Los silbidos a Piqué
Desde luego un estadio de fútbol no es el santuario del respeto al prójimo. Con el abono va incluido el derecho a un desahogo saludable. Pero lo de Gerard Piqué podría tipificarse como acoso laboral si no fuera porque es algo peor: el síntoma de un alarmante empobrecimiento político. El azulgrana volvió a recibir una sonora pitada el viernes cuando jugaba con la selección española, esta vez en Logroño, pese a la loable iniciativa del diario La Rioja y su campaña #AplaudamosaPique. No es que el jugador haya sido un ejemplo de cortesía durante su carrera, pero una mera antipatía personal no explica el hostigamiento sostenido y generalizado hacia el personaje cuando viste la roja. Sostiene Piqué que todo se debe a su rivalidad deportiva con el Real Madrid, pero se engaña. Decía Piqué hace meses sobre los abucheos a Casillas: “Es como lo del himno (en la final de Copa del Camp Nou), la gente pita gratuitamente. Cada aficionado tiene una opinión y hay que respetarla”. La línea entre libertad de expresión y respeto es muy delgada. Pero es obvio que la simpatía del jugador hacia el independentismo catalán no es ajena al acoso que sufre.
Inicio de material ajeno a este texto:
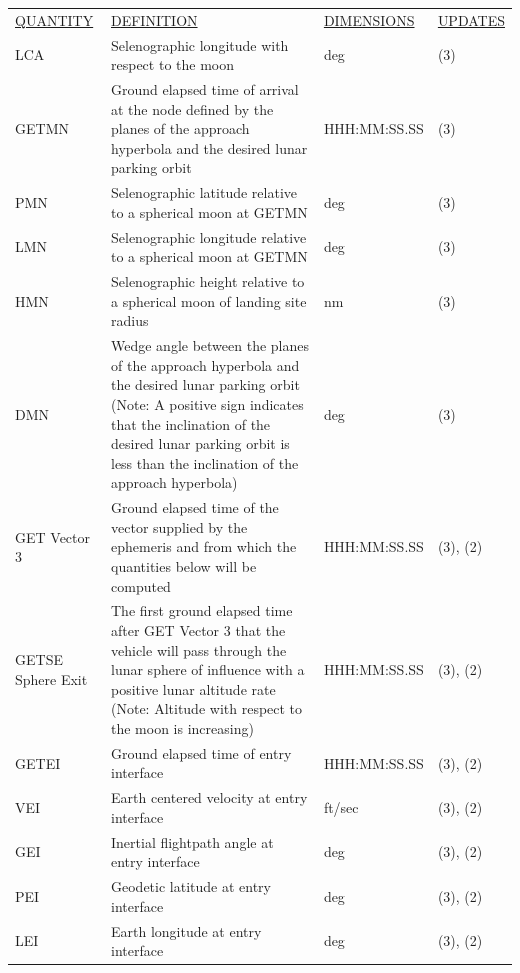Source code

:\documentclass[11pt]{article} %
\begin{document}
\begin{center}
\begin{tabular}{ L{2.4cm} L{5.1cm} L{3cm} L{3.8cm} }
\underline{QUANTITY} & \underline{DEFINITION} & \underline{DIMENSIONS} & \underline{UPDATES} \\
LCA & Selenographic longitude with respect to the moon & deg & (3)\\
GETMN & Ground elapsed time of arrival at the node defined by the planes of the approach hyperbola and the desired lunar parking orbit & HHH:MM:SS.SS & (3)\\
PMN & Selenographic latitude relative to a spherical moon at GETMN & deg & (3)\\
LMN & Selenographic longitude relative to a spherical moon at GETMN & deg & (3)\\
HMN & Selenographic height relative to a spherical moon of landing site radius & nm & (3)\\
DMN & Wedge angle between the planes of the approach hyperbola and the desired lunar parking orbit (Note: A positive sign indicates that the inclination of the desired lunar parking orbit is less than the inclination of the approach hyperbola) & deg & (3)\\
GET Vector 3 & Ground elapsed time of the vector supplied by the ephemeris and from which the quantities below will be computed & HHH:MM:SS.SS & (3), (2)\\
GETSE Sphere Exit & The first ground elapsed time after GET Vector 3 that the vehicle will pass through the lunar sphere of influence with a positive lunar altitude rate (Note: Altitude with respect to the moon is increasing) & HHH:MM:SS.SS & (3), (2)\\
GETEI & Ground elapsed time of entry interface & HHH:MM:SS.SS & (3), (2)\\
VEI & Earth centered velocity at entry interface & ft/sec & (3), (2)\\
GEI & Inertial flightpath angle at entry interface & deg & (3), (2)\\
PEI & Geodetic latitude at entry interface & deg & (3), (2)\\
LEI & Earth longitude at entry interface & deg & (3), (2)\\
\end{tabular}
\end{center}
\end{document}
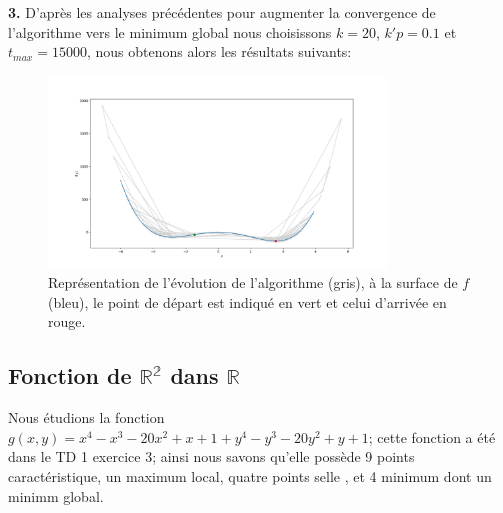\documentclass[12pt]{article}
\begin{document}
\textbf{\color{brick}3.} D'après les analyses précédentes pour augmenter la convergence de l'algorithme vers le minimum global nous choisissons $k=20$, $k'p=0.1$ et $t_{max}=15000$, nous obtenons alors les résultats suivants:
\begin{figure}[H]
\centering
\includegraphics[width=0.8\textwidth]{Q132.png}
\caption{Représentation de l'évolution de l'algorithme (gris), à la surface de $f$ (bleu), le point de départ est indiqué en vert et celui d'arrivée en rouge.}
\label{Q1_T}
\end{figure}

\begin{center}
\end{center}
\newpage
\subsection{Fonction de $\mathbb{R^2}$ dans $\mathbb{R}$}
Nous étudions la fonction $g(x,y)= x^4-x^3-20x^2+x+1 +y^4-y^3-20y^2+y+1$; cette fonction a été dans le TD 1 exercice 3; ainsi nous savons qu'elle possède 9 points caractéristique, un maximum local, quatre points selle , et 4 minimum dont un minimm global.

   
\end{document}
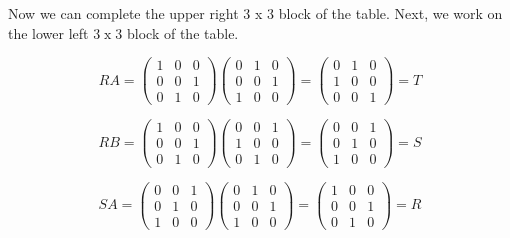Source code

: \documentclass[12pt]{article}
\begin{document}
Now we can complete the upper right 3 x 3 block of the table.  Next, we work on the lower left $3\operatorname{x}3$ block of the table.

\begin{displaymath}
RA= \left( \begin{array}{ccc}
1 & 0 & 0 \\
0 & 0 & 1 \\
0 & 1 & 0
\end{array} \right )
\left( \begin{array}{ccc}
0 & 1 & 0 \\
0 & 0 & 1 \\
1 & 0 & 0
\end{array} \right )=
\left( \begin{array}{ccc}
0 & 1 & 0 \\
1 & 0 & 0 \\
0 & 0 & 1
\end{array} \right )=T
\end{displaymath}

\begin{displaymath}
RB= \left( \begin{array}{ccc}
1 & 0 & 0 \\
0 & 0 & 1 \\
0 & 1 & 0
\end{array} \right )
\left( \begin{array}{ccc}
0 & 0 & 1 \\
1 & 0 & 0 \\
0 & 1 & 0
\end{array} \right )=
\left( \begin{array}{ccc}
0 & 0 & 1 \\
0 & 1 & 0 \\
1 & 0 & 0
\end{array} \right )=S
\end{displaymath}

\begin{displaymath}
SA= \left( \begin{array}{ccc}
0 & 0 & 1 \\
0 & 1 & 0 \\
1 & 0 & 0
\end{array} \right )
\left( \begin{array}{ccc}
0 & 1 & 0 \\
0 & 0 & 1 \\
1 & 0 & 0
\end{array} \right )=
\left( \begin{array}{ccc}
1 & 0 & 0 \\
0 & 0 & 1 \\
0 & 1 & 0
\end{array} \right )=R
\end{displaymath}
\end{document}
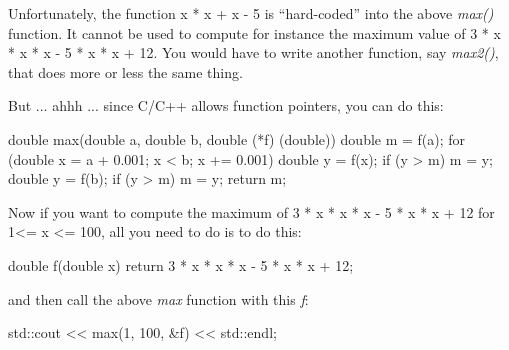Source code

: Unfortunately, the function x * x + x - 5 is ``hard-coded'' into the
above \textit{max()} function. It cannot be used to compute for instance
the maximum value of 3 * x * x * x - 5 * x * x + 12. You would have to
write another function, say \textit{max2()}, that does more or less the
same thing.

But ... ahhh ... since C/C++ allows function pointers, you can
do this:

\begin{consolethree}[escapeinside=||]
double max(double a, double b, double (*f) (double))
{
    double m = f(a);
    for (double x = a + 0.001; x < b; x += 0.001)
    {
        double y = f(x);
        if (y > m)
        {
            m = y;
        }
    }
    double y = f(b);
    if (y > m)
    {
        m = y;
    }
    return m;
}
\end{consolethree}

Now if you want to compute the maximum of 3 * x * x * x - 5 * x * x +
12 for 1<= x <= 100, all you need to do is to do this:

\begin{consolethree}[escapeinside=||]
double f(double x)
{
    return 3 * x * x * x - 5 * x * x + 12;
}
\end{consolethree}

and then call the above \textit{max} function with this \textit{f}:

\begin{consolethree}[escapeinside=||]
std::cout << max(1, 100, &f) << std::endl;
\end{consolethree}






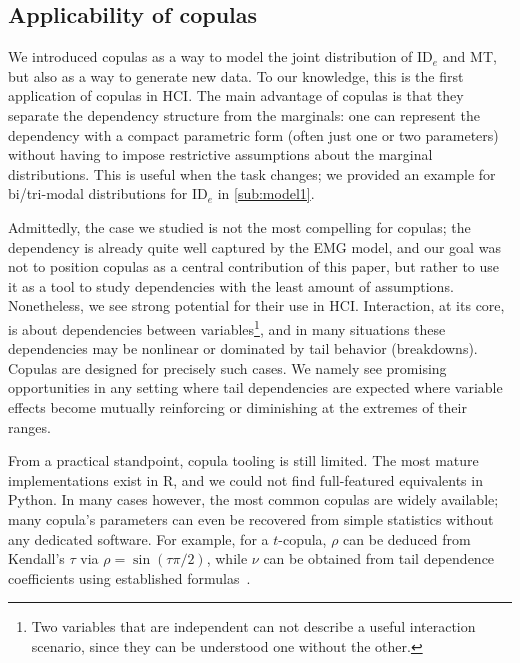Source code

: \documentclass[acmlarge, manuscript,review]{acmart}
\newcommand{\ide}{\ensuremath{{\text{ID}_e}}\xspace}
\begin{document}
\subsection{Applicability of copulas}
We introduced copulas as a way to model the joint distribution of \ide and MT, but also as a way to generate new data. To our knowledge, this is the first application of copulas in HCI. The main advantage of copulas is that they separate the dependency structure from the marginals: one can represent the dependency with a compact parametric form (often just one or two parameters) without having to impose restrictive assumptions about the marginal distributions. This is useful when the task changes; we provided an example for bi/tri-modal distributions for \ide in \autoref{sub:model1}.

Admittedly, the case we studied is not the most compelling for copulas; the dependency is already quite well captured by the EMG model, and our goal was not to position copulas as a central contribution of this paper, but rather to use it as a tool to study dependencies with the least amount of assumptions. Nonetheless, we see strong potential for their use in HCI. Interaction, at its core, is about dependencies between variables\footnote{Two variables that are independent can not describe a useful interaction scenario, since they can be understood one without the other.}, and in many situations these dependencies may be nonlinear or dominated by tail behavior (\eg breakdowns). Copulas are designed for precisely such cases. We namely see promising opportunities %
in any setting where tail dependencies are expected \ie where variable effects become mutually reinforcing or diminishing at the extremes of their ranges.

From a practical standpoint, copula tooling is still limited. The most mature implementations exist in R, and we could not find full-featured equivalents in Python.  %
In many cases however, the most common copulas are widely available; many copula's parameters can even be recovered from simple statistics without any dedicated software. For example, for a $t$-copula, $\rho$ can be deduced from Kendall's $\tau$ via $\rho = \sin(\tau \pi/2)$, while $\nu$ can be obtained from tail dependence coefficients using established formulas~\cite[Section 3]{demarta2005}.
\end{document}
Cuando la identidad nacional no se expresa mediante la afirmación cultural y política, sino con hostilidad manifiesta significa que bajo esas muestras de libertad de expresión –y de escaso acervo democrático– subyace un rotundo fracaso en el vigente pacto para la convivencia. Los silbidos a Piqué surgen en el contexto de una inflamación de emociones entre dos posiciones políticas enfrentadas que se alimentan entre ellas y que afloran en un estadio de fútbol, ágora por excelencia del espectáculo. No es que la política deba ejercerse sin pasión, ni mucho menos, pero a veces es más necesaria para recuperar la mesura. Lo decía Weber: “Es verdad que la política se hace con la cabeza, pero no sólo con la cabeza”. Hay quien la practica con los pulmones, por no entrar en otros órganos.